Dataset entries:
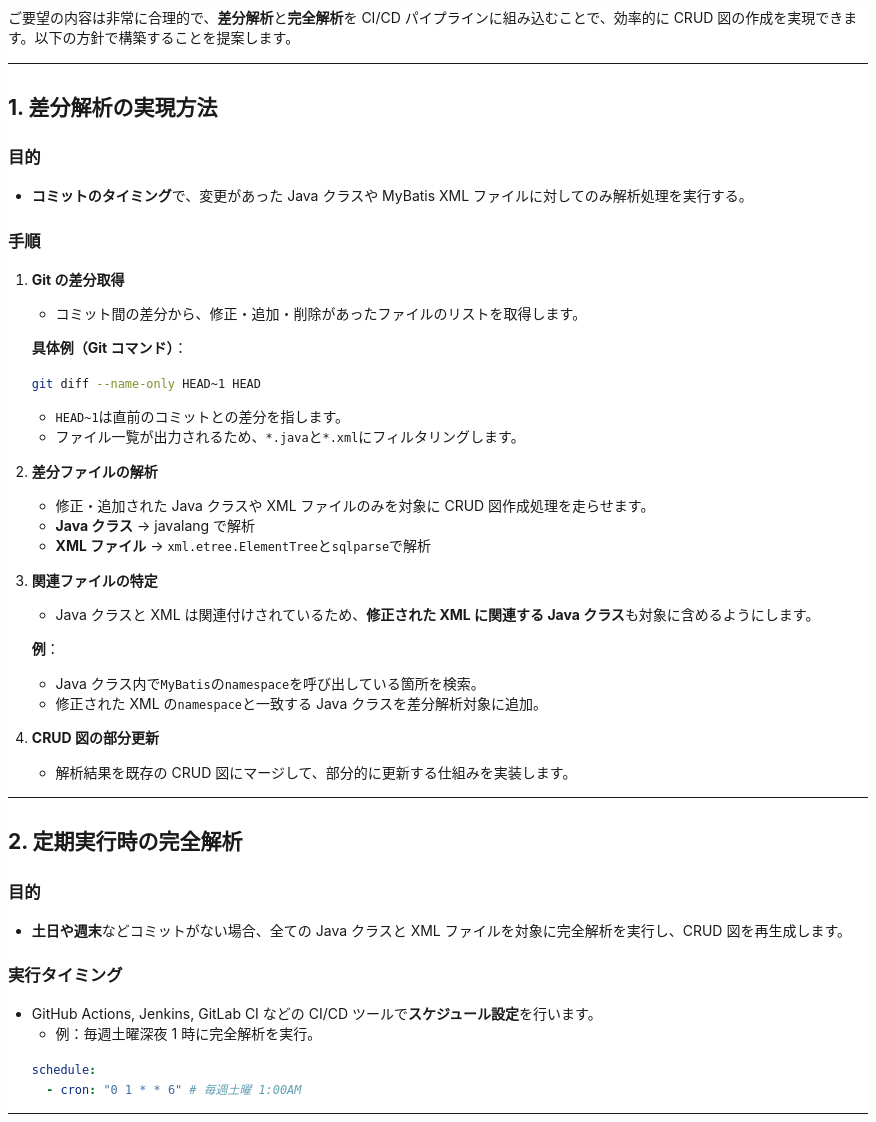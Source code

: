 ご要望の内容は非常に合理的で、**差分解析**と**完全解析**を CI/CD パイプラインに組み込むことで、効率的に CRUD 図の作成を実現できます。以下の方針で構築することを提案します。

---

## **1. 差分解析の実現方法**

### **目的**

- **コミットのタイミング**で、変更があった Java クラスや MyBatis XML ファイルに対してのみ解析処理を実行する。

### **手順**

1. **Git の差分取得**

   - コミット間の差分から、修正・追加・削除があったファイルのリストを取得します。

   **具体例（Git コマンド）**：

   ```bash
   git diff --name-only HEAD~1 HEAD
   ```

   - `HEAD~1`は直前のコミットとの差分を指します。
   - ファイル一覧が出力されるため、`*.java`と`*.xml`にフィルタリングします。

2. **差分ファイルの解析**

   - 修正・追加された Java クラスや XML ファイルのみを対象に CRUD 図作成処理を走らせます。
   - **Java クラス** → javalang で解析
   - **XML ファイル** → `xml.etree.ElementTree`と`sqlparse`で解析

3. **関連ファイルの特定**

   - Java クラスと XML は関連付けされているため、**修正された XML に関連する Java クラス**も対象に含めるようにします。

   **例**：

   - Java クラス内で`MyBatis`の`namespace`を呼び出している箇所を検索。
   - 修正された XML の`namespace`と一致する Java クラスを差分解析対象に追加。

4. **CRUD 図の部分更新**
   - 解析結果を既存の CRUD 図にマージして、部分的に更新する仕組みを実装します。

---

## **2. 定期実行時の完全解析**

### **目的**

- **土日や週末**などコミットがない場合、全ての Java クラスと XML ファイルを対象に完全解析を実行し、CRUD 図を再生成します。

### **実行タイミング**

- GitHub Actions, Jenkins, GitLab CI などの CI/CD ツールで**スケジュール設定**を行います。
  - 例：毎週土曜深夜 1 時に完全解析を実行。
  ```yaml
  schedule:
    - cron: "0 1 * * 6" # 毎週土曜 1:00AM
  ```

---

### Instructions for the task
Leave out the pictures and set down all of the data exactly.

### Output
Source code

: ご要望の内容は非常に合理的で、**差分解析**と**完全解析**を CI/CD パイプラインに組み込むことで、効率的に CRUD 図の作成を実現できます。以下の方針で構築することを提案します。

---

## **1. 差分解析の実現方法**

### **目的**

- **コミットのタイミング**で、変更があった Java クラスや MyBatis XML ファイルに対してのみ解析処理を実行する。

### **手順**

1. **Git の差分取得**

   - コミット間の差分から、修正・追加・削除があったファイルのリストを取得します。

   **具体例（Git コマンド）**：

   ```bash
   git diff --name-only HEAD~1 HEAD
   ```

   - `HEAD~1`は直前のコミットとの差分を指します。
   - ファイル一覧が出力されるため、`*.java`と`*.xml`にフィルタリングします。

2. **差分ファイルの解析**

   - 修正・追加された Java クラスや XML ファイルのみを対象に CRUD 図作成処理を走らせます。
   - **Java クラス** → javalang で解析
   - **XML ファイル** → `xml.etree.ElementTree`と`sqlparse`で解析

3. **関連ファイルの特定**

   - Java クラスと XML は関連付けされているため、**修正された XML に関連する Java クラス**も対象に含めるようにします。

   **例**：

   - Java クラス内で`MyBatis`の`namespace`を呼び出している箇所を検索。
   - 修正された XML の`namespace`と一致する Java クラスを差分解析対象に追加。

4. **CRUD 図の部分更新**
   - 解析結果を既存の CRUD 図にマージして、部分的に更新する仕組みを実装します。

---

## **2. 定期実行時の完全解析**

### **目的**

- **土日や週末**などコミットがない場合、全ての Java クラスと XML ファイルを対象に完全解析を実行し、CRUD 図を再生成します。

### **実行タイミング**

- GitHub Actions, Jenkins, GitLab CI などの CI/CD ツールで**スケジュール設定**を行います。
  - 例：毎週土曜深夜 1 時に完全解析を実行。
  ```yaml
  schedule:
    - cron: "0 1 * * 6" # 毎週土曜 1:00AM
  ```

---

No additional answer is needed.